**DATASET RECORDS:**
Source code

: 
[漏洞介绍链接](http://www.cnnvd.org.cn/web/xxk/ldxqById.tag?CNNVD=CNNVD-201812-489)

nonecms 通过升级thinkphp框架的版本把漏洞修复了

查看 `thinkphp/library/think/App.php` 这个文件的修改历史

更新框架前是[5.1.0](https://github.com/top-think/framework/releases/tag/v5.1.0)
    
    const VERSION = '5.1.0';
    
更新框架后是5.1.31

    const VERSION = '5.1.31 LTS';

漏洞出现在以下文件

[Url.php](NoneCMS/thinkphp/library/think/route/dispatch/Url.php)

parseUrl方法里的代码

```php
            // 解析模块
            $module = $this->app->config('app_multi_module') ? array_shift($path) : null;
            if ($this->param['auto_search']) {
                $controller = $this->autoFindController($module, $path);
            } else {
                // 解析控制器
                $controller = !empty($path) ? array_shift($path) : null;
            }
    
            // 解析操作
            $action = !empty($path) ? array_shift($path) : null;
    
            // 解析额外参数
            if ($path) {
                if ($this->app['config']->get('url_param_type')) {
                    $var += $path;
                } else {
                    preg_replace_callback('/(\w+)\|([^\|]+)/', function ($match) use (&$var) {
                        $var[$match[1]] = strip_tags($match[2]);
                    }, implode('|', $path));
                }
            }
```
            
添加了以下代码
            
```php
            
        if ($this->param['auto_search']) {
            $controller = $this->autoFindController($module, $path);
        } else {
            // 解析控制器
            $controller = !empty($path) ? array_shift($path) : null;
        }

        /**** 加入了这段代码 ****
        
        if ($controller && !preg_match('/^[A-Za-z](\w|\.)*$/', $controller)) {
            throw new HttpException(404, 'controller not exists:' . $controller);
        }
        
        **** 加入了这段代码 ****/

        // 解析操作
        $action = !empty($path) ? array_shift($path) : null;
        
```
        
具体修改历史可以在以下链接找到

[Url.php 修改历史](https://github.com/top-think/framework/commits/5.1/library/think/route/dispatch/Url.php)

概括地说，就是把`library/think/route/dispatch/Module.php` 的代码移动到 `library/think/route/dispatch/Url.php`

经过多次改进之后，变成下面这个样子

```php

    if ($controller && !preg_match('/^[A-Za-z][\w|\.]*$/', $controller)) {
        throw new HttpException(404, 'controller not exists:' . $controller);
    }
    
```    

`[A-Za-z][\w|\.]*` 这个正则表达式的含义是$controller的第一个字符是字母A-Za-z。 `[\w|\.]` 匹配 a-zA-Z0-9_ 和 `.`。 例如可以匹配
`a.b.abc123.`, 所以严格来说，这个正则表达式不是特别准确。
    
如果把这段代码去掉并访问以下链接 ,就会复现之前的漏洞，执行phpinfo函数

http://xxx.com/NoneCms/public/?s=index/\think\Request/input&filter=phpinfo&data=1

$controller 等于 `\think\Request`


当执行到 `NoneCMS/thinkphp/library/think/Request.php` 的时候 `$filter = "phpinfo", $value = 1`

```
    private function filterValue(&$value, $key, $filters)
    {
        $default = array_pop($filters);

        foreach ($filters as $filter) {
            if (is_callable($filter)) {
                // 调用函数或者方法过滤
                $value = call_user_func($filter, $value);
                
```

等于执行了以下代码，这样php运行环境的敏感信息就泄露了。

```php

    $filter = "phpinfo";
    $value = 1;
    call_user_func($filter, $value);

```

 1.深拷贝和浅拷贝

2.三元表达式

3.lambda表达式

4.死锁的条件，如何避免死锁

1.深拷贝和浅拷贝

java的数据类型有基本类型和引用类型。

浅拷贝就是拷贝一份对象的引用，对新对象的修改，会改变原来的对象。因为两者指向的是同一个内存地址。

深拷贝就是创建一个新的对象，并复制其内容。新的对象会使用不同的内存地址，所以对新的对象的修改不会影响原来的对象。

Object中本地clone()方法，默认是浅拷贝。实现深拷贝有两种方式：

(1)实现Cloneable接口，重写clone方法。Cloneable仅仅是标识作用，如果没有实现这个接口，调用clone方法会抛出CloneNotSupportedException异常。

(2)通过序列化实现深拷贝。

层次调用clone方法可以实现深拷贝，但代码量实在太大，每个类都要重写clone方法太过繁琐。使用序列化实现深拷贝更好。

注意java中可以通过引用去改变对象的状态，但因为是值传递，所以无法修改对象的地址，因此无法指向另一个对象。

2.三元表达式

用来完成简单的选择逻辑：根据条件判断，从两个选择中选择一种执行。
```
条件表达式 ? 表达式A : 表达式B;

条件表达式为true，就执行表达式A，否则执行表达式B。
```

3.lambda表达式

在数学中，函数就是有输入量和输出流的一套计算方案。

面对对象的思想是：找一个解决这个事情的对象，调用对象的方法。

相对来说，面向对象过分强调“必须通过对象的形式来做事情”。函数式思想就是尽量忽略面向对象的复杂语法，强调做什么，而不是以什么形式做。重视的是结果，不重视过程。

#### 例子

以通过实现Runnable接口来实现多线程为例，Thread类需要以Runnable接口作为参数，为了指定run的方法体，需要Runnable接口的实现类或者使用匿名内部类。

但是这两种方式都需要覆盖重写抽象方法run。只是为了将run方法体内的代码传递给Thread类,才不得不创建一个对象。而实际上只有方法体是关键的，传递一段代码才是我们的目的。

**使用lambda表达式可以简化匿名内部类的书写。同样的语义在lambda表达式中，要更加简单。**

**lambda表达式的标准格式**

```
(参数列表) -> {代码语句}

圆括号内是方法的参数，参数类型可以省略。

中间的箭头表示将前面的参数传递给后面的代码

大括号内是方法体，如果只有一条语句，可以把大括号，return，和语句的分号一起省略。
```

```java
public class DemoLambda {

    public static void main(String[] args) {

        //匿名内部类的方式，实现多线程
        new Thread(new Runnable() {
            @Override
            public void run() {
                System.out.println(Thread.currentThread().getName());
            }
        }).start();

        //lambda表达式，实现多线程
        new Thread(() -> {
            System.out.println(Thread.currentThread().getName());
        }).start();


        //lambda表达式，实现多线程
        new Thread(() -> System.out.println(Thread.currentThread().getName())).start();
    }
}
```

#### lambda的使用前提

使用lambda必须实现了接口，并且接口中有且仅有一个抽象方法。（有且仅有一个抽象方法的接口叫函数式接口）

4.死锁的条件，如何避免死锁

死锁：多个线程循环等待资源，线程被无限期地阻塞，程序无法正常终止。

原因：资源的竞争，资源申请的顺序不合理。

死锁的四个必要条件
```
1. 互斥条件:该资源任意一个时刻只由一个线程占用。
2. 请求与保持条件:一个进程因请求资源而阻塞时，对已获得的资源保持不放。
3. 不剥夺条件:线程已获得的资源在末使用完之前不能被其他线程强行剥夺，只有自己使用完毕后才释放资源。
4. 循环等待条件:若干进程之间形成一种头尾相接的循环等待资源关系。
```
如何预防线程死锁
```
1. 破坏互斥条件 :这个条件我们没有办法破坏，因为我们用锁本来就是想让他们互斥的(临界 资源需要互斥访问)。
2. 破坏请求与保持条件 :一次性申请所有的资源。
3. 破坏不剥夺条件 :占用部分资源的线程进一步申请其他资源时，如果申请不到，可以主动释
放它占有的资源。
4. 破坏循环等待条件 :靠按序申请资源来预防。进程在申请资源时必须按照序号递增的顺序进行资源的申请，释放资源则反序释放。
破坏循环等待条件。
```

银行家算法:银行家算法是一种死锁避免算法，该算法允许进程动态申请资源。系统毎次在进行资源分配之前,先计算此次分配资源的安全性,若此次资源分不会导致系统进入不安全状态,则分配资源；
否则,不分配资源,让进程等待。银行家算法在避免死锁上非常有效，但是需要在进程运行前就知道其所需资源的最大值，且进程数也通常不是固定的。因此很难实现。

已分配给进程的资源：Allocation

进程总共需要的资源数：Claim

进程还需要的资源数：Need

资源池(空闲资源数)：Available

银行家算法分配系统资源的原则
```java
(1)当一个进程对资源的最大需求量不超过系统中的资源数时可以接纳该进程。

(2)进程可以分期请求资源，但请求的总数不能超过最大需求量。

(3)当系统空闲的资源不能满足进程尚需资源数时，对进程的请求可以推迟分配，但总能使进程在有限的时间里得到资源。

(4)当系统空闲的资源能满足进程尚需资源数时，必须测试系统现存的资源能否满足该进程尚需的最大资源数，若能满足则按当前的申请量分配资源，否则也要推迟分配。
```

**EXERCISE:** All lines above that include the word "println" should be located and copied.

**EXPECTED ANSWER:**
                System.out.println(Thread.currentThread().getName());
            System.out.println(Thread.currentThread().getName());
        new Thread(() -> System.out.println(Thread.currentThread().getName())).start();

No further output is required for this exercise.